My friend, Ed Chan, he had a great saying. It’s always stuck with me after he spent 33 days with me across Australia in the Best Practice Program in 2012. He said that the fish stinks from the head down. What he’s really talking about is that business owners, accounting practice leaders sometimes don’t really take responsibility for their own impact on employee morale and the culture of the business. These are things that you can’t take lightly.
I want to explain this. You see, the biggest mistake I ever made when I was a young manager running a large team 24 years ago. I had an expectation that because I’ve “made it,” I’ve become the boss. I thought because I was the boss, that should be enough and my team should be motivated to work for me. If they don’t like you, number one, they’re not going to work that hard for you.
They’re going to do the bare minimum. So I’ve learned over the years that sometimes I’ve got to sit the accountant down and say, “You know what, buddy? You’re my friend. I’m coaching you.
There’s a problem. People don’t like you. It’s an issue. They don’t like you as much as they should.” Now if that makes you feel a bit uncomfortable, don’t get upset about that.
We just need to think about what is our approach. What is the attitude that we’re taking into the environment? We’re the leader. “The fish stinks from the head down,” as Edward says. So understand that.
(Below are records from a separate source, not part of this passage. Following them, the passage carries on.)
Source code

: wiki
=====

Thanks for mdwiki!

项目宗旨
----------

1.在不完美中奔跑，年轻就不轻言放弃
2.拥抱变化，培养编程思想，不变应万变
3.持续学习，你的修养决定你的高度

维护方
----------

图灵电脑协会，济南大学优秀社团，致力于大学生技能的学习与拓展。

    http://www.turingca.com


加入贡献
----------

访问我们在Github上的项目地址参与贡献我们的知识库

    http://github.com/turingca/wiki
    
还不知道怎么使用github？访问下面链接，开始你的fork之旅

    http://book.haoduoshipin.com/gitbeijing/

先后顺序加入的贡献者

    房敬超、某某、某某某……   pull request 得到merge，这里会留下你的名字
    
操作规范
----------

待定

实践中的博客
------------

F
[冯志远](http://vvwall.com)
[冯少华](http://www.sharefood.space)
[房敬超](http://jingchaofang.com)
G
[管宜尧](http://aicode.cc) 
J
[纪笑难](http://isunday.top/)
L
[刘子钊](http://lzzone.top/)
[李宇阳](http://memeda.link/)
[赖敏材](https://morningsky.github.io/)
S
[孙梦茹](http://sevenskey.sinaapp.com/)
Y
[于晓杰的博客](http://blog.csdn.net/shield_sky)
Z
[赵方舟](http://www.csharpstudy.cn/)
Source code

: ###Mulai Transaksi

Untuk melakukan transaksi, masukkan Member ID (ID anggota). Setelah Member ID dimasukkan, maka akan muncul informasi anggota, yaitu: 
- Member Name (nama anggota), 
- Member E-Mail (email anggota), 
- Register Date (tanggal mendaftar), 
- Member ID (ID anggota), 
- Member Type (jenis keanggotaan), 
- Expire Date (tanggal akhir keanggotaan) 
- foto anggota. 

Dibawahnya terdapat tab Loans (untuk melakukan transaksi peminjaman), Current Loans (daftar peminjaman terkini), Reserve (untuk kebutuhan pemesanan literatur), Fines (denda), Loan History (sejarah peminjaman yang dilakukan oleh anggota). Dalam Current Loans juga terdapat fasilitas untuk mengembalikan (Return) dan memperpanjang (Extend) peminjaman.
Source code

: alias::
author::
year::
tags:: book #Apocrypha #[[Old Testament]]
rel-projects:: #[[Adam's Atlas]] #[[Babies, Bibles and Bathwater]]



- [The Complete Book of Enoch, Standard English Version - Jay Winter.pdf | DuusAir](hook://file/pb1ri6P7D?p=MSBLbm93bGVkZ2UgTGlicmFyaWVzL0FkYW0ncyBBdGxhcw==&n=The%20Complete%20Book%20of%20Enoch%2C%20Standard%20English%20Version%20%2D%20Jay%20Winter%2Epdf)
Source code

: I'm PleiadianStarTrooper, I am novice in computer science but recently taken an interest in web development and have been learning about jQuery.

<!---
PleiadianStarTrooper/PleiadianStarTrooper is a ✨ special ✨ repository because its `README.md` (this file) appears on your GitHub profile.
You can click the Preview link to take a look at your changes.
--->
If you’re not thinking about the people that you deal with, then you’re not demonstrating an element of interactivity and care and general concern for their well-being. Then maybe you’re acting like you have a sense of entitlement. If your position title is the real reason that people should work for you, you’re not going to get very far. So let’s try and move from what John Maxwell describes as Stage One Leadership: Position Title, very ineffective by the way, to Stage Two, which is Permission. Permission means you have my permission to tell me what to do because I like you.
I’m motivated by you. I’m inspired by where you want to take the business. In fact, you don’t even have to be that inspiring. If you can just recognize that a level two leader in the John Maxwell model actually says, “Hey, listen. How are you doing?
What’s going on? Show me the work you’re doing” , and being willing to get down there in the trenches and physically help your people solve their own problems. Never solve the problem for them. Never take the work off them. That’s giving them the wrong message.
That’s saying to them they don’t have to be accountable. They don’t have to be productive. Any time you take the file back and say, “I’ll work on it,” and walk away and curse under your breath, you’re actually perpetuating your own frustration. So let’s spend more time getting the instructions clear at a micro level, micro steps, micro direction and a little bit more appreciation for what needs to be done. If you can get to that next level, that Permission level, you are serving your own employees.
By serving them, they experience a commitment from you. It’s visible. You’re there. You’re in front of them. You don’t’ have to be Richard Branson. You don’t have to be Mark Boros.
You don’t have to be that inspiring. Just be there. Be visible where they need the work done when they’re struggling through it. If you can just give them that micro direction, what you’ll find is you can then walk away for four or five hours and then come back in the afternoon and follow up with a little bit of accountability. “Did you get that done?”
All right, that’s the tip for today. Have a great week and I’ll see you again soon.